** Material for the task follows **
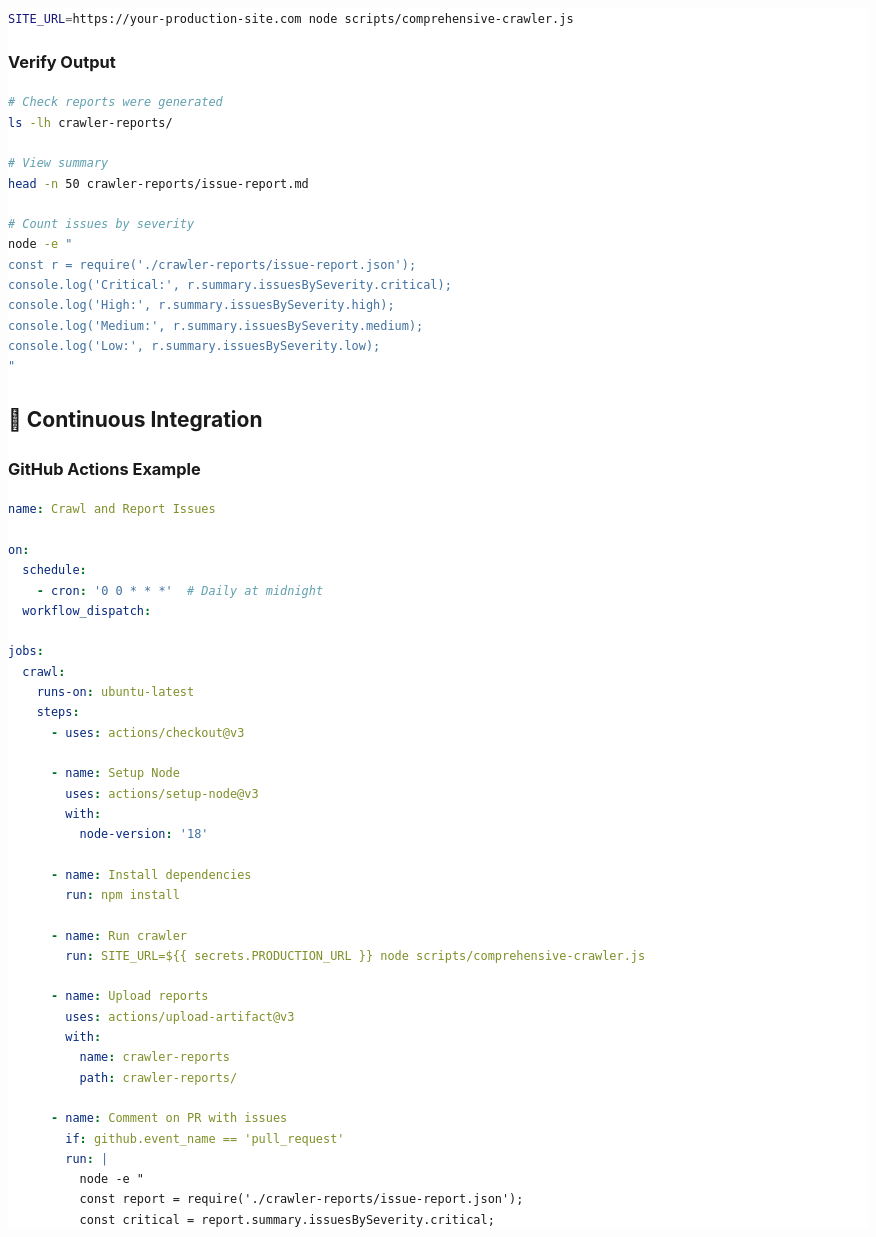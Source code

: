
 ```bash
SITE_URL=https://your-production-site.com node scripts/comprehensive-crawler.js
```

### Verify Output

```bash
# Check reports were generated
ls -lh crawler-reports/

# View summary
head -n 50 crawler-reports/issue-report.md

# Count issues by severity
node -e "
const r = require('./crawler-reports/issue-report.json');
console.log('Critical:', r.summary.issuesBySeverity.critical);
console.log('High:', r.summary.issuesBySeverity.high);
console.log('Medium:', r.summary.issuesBySeverity.medium);
console.log('Low:', r.summary.issuesBySeverity.low);
"
```

## 🔄 Continuous Integration

### GitHub Actions Example

```yaml
name: Crawl and Report Issues

on:
  schedule:
    - cron: '0 0 * * *'  # Daily at midnight
  workflow_dispatch:

jobs:
  crawl:
    runs-on: ubuntu-latest
    steps:
      - uses: actions/checkout@v3

      - name: Setup Node
        uses: actions/setup-node@v3
        with:
          node-version: '18'

      - name: Install dependencies
        run: npm install

      - name: Run crawler
        run: SITE_URL=${{ secrets.PRODUCTION_URL }} node scripts/comprehensive-crawler.js

      - name: Upload reports
        uses: actions/upload-artifact@v3
        with:
          name: crawler-reports
          path: crawler-reports/

      - name: Comment on PR with issues
        if: github.event_name == 'pull_request'
        run: |
          node -e "
          const report = require('./crawler-reports/issue-report.json');
          const critical = report.summary.issuesBySeverity.critical;
```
** End of Material for the task **
- Your goal
Word for word, give back each entry from above, but skip any picture.

- Task result
Source code

:
 ```bash
SITE_URL=https://your-production-site.com node scripts/comprehensive-crawler.js
```

### Verify Output

```bash
# Check reports were generated
ls -lh crawler-reports/

# View summary
head -n 50 crawler-reports/issue-report.md

# Count issues by severity
node -e "
const r = require('./crawler-reports/issue-report.json');
console.log('Critical:', r.summary.issuesBySeverity.critical);
console.log('High:', r.summary.issuesBySeverity.high);
console.log('Medium:', r.summary.issuesBySeverity.medium);
console.log('Low:', r.summary.issuesBySeverity.low);
"
```

## 🔄 Continuous Integration

### GitHub Actions Example

```yaml
name: Crawl and Report Issues

on:
  schedule:
    - cron: '0 0 * * *'  # Daily at midnight
  workflow_dispatch:

jobs:
  crawl:
    runs-on: ubuntu-latest
    steps:
      - uses: actions/checkout@v3

      - name: Setup Node
        uses: actions/setup-node@v3
        with:
          node-version: '18'

      - name: Install dependencies
        run: npm install

      - name: Run crawler
        run: SITE_URL=${{ secrets.PRODUCTION_URL }} node scripts/comprehensive-crawler.js

      - name: Upload reports
        uses: actions/upload-artifact@v3
        with:
          name: crawler-reports
          path: crawler-reports/

      - name: Comment on PR with issues
        if: github.event_name == 'pull_request'
        run: |
          node -e "
          const report = require('./crawler-reports/issue-report.json');
          const critical = report.summary.issuesBySeverity.critical;
```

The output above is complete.